Within the listing below, please copy exactly the lines between the line holding "1. For the sake" and the line holding "2. The car is", inclusive.
*** Data provided Section Begins ***
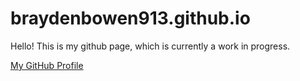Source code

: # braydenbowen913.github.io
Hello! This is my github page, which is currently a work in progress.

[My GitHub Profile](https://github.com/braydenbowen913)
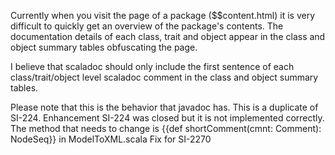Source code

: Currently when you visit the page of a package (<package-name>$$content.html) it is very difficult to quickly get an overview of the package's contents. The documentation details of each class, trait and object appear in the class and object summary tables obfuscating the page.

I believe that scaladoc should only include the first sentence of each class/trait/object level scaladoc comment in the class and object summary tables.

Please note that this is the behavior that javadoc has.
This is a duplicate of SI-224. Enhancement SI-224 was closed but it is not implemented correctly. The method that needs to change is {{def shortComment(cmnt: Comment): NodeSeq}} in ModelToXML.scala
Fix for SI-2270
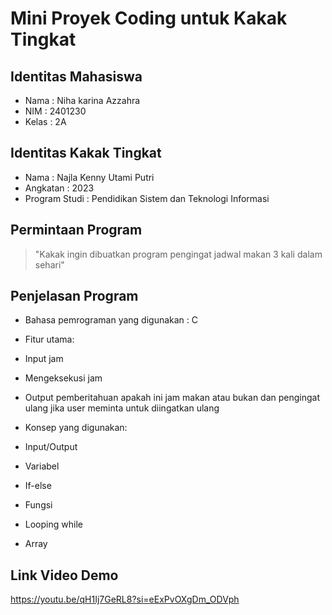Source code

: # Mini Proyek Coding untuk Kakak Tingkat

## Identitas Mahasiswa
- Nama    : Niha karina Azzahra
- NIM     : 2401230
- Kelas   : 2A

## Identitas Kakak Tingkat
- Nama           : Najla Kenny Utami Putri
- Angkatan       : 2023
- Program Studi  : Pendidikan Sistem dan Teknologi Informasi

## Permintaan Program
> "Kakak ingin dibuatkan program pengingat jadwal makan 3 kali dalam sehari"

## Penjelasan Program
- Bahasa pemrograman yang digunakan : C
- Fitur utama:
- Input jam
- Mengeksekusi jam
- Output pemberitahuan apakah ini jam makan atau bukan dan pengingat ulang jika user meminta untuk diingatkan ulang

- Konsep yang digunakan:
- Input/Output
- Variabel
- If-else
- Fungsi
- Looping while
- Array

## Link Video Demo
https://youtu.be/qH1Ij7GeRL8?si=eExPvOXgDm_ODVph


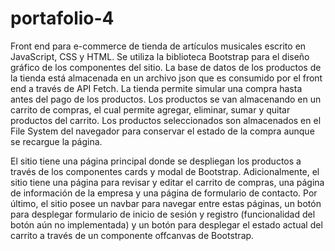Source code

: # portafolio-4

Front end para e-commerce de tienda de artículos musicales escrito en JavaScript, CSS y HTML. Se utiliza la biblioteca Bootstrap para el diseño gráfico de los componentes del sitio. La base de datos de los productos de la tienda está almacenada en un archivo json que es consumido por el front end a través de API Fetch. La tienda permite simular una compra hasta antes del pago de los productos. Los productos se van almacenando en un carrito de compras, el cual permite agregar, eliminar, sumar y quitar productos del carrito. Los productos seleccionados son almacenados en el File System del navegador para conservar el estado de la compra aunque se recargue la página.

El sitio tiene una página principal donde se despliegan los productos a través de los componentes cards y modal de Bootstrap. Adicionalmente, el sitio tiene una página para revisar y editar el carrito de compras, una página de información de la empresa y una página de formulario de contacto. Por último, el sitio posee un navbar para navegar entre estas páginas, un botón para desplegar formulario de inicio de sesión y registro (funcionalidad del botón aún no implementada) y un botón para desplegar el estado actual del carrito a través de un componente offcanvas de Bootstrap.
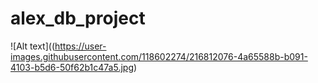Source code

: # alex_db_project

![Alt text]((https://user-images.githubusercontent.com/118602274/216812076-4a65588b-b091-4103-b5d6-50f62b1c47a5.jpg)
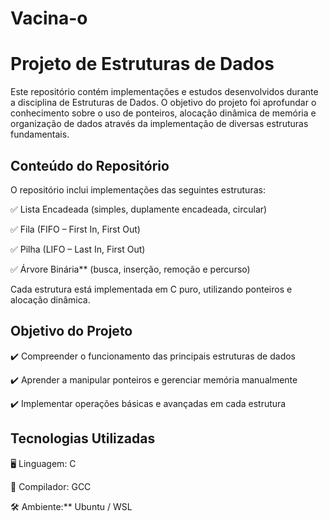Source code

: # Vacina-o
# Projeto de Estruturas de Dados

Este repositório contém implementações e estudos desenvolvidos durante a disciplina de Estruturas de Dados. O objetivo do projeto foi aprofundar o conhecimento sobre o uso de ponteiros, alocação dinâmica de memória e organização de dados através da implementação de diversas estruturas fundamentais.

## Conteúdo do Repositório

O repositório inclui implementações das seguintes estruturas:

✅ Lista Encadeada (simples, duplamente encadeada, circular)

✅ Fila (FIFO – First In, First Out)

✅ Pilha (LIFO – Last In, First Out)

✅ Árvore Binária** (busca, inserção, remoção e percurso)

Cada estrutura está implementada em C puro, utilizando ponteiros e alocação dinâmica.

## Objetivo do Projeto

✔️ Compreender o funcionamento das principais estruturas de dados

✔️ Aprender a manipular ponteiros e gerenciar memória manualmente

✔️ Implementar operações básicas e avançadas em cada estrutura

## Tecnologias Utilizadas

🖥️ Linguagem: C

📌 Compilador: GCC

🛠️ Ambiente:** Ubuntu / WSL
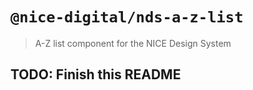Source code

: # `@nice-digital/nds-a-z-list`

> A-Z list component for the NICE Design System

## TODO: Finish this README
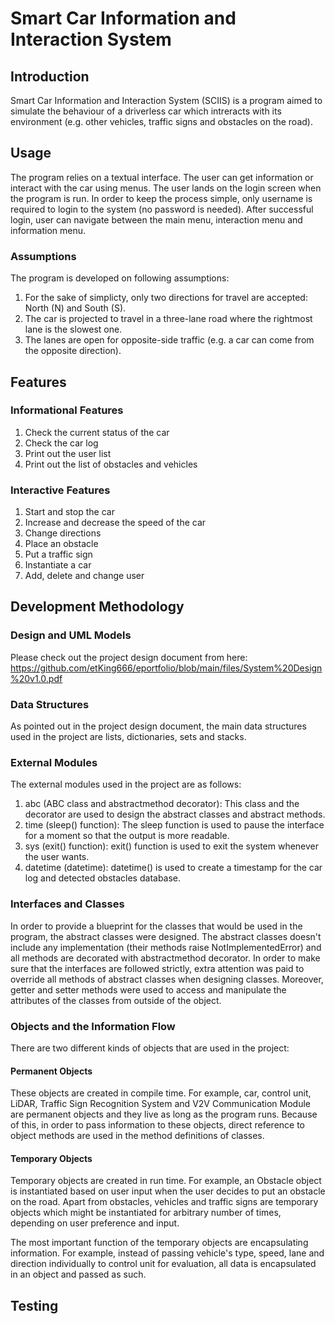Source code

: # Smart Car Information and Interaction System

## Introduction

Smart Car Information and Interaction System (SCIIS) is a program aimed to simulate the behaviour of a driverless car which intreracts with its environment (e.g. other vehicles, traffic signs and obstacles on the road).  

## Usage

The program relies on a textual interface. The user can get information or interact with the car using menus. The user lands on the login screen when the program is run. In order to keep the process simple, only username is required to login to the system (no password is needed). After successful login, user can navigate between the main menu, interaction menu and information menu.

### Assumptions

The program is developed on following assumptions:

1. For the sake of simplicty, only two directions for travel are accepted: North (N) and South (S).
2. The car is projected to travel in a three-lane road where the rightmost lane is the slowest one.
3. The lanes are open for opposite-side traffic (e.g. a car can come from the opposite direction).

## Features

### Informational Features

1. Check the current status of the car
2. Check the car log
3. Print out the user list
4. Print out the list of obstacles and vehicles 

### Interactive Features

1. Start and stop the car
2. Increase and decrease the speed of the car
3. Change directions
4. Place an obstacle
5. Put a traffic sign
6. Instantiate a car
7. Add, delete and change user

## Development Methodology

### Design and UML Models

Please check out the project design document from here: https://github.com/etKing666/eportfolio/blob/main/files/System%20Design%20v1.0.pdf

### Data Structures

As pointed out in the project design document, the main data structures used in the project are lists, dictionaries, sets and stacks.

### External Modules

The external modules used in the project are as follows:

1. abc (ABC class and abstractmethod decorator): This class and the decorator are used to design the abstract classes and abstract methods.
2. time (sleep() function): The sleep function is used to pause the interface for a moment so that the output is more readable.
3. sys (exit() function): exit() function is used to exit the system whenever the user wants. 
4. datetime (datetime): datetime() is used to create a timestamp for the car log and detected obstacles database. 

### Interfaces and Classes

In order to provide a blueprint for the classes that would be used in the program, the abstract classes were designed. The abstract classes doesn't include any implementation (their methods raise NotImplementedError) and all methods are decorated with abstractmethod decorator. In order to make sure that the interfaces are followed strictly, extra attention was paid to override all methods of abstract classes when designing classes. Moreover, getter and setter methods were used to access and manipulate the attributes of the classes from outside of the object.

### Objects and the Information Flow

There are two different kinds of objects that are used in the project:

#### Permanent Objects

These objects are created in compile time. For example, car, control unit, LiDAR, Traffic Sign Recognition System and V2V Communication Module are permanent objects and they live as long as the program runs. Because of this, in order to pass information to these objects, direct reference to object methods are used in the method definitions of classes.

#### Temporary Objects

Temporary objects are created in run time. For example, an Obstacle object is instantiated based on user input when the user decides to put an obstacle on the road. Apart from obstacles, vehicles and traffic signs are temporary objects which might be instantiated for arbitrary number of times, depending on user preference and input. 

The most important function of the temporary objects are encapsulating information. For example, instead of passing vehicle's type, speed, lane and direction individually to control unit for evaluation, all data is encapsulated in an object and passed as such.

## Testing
*** Data provided Section Ends ***
* Your response:
1. For the sake of simplicty, only two directions for travel are accepted: North (N) and South (S).
2. The car is projected to travel in a three-lane road where the rightmost lane is the slowest one.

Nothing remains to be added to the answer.